Introduction
Creating of sustainable ablation lesions is the key for successful chronic pulmonary vein isolation using RF-Ablation. For this purpose, different objective parameter like the impedance drop, reduction in unipolar und bipolar voltage, the force time integral or the ablation index (AI) were established 1,2. In this context, the ablation index (AI, Biosense Webster Inc), combining RF power, ablation-time, contact force, and catheter stability in a weighted, non-linear formula, was well validated in the close protocol in a prospective outcome trial 3,4. An ablation index between 400 and 550 in dependence of the anatomical location has been developed as standard of care, enabling reliable and reproducible pulmonary vein isolation (PVI) as described by Taghji and Duytschaever et al in the CLOSE protocol 4,5. However, there is an ongoing discussion regarding the optimal RF power to achieve the required AI in the most effective and safest way.
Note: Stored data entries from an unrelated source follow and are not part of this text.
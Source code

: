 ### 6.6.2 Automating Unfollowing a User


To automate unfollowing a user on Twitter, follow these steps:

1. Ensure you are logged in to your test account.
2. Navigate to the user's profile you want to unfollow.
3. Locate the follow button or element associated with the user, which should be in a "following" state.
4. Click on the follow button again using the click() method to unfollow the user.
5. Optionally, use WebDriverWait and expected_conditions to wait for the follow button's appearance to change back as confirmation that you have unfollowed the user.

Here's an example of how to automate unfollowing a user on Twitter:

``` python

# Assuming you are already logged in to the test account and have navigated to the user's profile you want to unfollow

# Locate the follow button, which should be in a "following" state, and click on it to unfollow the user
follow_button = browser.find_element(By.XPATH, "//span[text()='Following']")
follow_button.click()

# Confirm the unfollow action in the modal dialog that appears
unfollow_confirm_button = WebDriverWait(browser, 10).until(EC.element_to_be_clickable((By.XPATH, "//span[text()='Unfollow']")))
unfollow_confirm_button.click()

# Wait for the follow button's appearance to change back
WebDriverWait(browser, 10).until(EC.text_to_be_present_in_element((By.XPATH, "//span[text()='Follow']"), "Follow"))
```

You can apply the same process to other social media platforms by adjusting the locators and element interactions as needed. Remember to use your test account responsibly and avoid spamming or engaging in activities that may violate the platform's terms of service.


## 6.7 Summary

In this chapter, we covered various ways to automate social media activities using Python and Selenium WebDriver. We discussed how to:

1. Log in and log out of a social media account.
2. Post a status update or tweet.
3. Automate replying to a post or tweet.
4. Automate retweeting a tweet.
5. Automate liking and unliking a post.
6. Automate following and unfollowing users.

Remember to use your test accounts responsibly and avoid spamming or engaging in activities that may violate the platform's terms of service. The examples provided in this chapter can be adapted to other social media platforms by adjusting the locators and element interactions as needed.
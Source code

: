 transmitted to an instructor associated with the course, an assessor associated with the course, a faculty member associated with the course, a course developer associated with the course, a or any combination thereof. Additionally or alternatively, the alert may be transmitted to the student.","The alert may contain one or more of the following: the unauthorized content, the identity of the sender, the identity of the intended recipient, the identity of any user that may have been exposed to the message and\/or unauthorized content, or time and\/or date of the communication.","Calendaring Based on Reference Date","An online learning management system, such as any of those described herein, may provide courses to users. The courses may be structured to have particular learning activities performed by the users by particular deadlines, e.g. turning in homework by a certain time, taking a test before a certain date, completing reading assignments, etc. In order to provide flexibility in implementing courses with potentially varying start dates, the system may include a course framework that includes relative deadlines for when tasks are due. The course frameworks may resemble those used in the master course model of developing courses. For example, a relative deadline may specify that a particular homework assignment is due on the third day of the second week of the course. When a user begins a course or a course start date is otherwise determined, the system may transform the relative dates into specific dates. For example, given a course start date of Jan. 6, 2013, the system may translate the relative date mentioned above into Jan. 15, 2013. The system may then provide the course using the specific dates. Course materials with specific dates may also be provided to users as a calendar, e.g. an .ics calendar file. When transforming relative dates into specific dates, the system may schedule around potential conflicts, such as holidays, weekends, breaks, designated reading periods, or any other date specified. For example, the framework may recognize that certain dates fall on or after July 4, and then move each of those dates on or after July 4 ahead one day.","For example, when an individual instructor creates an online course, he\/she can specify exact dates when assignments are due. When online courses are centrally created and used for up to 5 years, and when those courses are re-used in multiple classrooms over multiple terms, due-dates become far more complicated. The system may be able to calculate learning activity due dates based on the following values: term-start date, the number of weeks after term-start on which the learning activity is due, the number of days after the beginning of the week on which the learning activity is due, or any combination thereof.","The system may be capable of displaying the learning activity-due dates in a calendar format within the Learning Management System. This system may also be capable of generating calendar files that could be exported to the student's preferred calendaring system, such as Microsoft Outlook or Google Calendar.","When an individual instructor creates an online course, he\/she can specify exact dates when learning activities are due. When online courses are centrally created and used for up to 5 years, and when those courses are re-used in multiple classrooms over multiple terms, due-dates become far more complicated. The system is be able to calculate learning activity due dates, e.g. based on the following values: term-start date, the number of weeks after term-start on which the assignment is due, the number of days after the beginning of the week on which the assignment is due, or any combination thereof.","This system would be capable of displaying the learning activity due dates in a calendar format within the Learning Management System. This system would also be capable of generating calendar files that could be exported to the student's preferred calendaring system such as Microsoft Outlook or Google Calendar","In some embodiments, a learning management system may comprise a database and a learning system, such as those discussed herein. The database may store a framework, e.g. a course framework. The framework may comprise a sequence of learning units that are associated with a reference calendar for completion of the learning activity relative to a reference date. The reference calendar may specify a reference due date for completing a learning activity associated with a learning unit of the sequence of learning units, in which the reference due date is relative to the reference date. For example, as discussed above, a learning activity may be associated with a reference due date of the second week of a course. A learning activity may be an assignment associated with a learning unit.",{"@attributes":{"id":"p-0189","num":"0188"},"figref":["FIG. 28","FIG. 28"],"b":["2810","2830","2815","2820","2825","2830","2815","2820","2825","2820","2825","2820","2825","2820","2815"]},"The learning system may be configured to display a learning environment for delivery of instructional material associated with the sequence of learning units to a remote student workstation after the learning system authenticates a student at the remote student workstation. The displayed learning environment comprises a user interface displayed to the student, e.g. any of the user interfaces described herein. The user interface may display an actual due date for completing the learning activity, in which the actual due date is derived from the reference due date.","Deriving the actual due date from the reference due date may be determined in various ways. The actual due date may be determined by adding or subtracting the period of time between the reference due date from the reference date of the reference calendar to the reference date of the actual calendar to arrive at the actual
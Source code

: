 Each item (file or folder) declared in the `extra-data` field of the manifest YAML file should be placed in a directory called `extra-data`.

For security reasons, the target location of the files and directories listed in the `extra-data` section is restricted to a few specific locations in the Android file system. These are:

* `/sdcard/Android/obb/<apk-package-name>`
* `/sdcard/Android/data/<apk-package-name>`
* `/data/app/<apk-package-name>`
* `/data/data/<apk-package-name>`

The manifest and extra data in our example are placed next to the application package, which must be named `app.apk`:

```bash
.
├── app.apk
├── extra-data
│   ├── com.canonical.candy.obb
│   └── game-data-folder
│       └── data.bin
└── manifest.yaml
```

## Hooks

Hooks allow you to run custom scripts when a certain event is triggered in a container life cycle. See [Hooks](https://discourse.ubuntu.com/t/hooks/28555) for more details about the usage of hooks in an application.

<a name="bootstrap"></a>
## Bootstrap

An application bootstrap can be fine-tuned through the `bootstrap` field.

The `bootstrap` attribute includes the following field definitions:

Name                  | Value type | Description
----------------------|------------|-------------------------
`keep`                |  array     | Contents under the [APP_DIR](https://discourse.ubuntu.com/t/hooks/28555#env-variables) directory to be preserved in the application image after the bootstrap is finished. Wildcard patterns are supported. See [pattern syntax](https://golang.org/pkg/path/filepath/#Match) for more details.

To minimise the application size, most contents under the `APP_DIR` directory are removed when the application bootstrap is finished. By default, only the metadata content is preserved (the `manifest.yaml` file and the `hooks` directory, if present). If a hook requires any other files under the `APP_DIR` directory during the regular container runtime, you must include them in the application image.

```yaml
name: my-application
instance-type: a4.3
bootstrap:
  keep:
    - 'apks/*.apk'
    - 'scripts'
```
While conventional PVI is commonly performed using 20-30W on the thin posterior atrial wall in proximity to the oesophagus to avoid thermal injury, 30-40W are used on the thicker anterior wall and atrial roof. However, there is growing evidence that high power short duration energy application (HPSD) relying on the ablation index might be as efficient, safe, and durable, whilst shortening procedure time 6,7.
Here, we thought to compare the standard energy delivery with an ablation protocol of fixed high power 50W setting, both for circumferential PVI as well as additional lesion sets, guided by AI and the close-protocol to achieve durable PVI.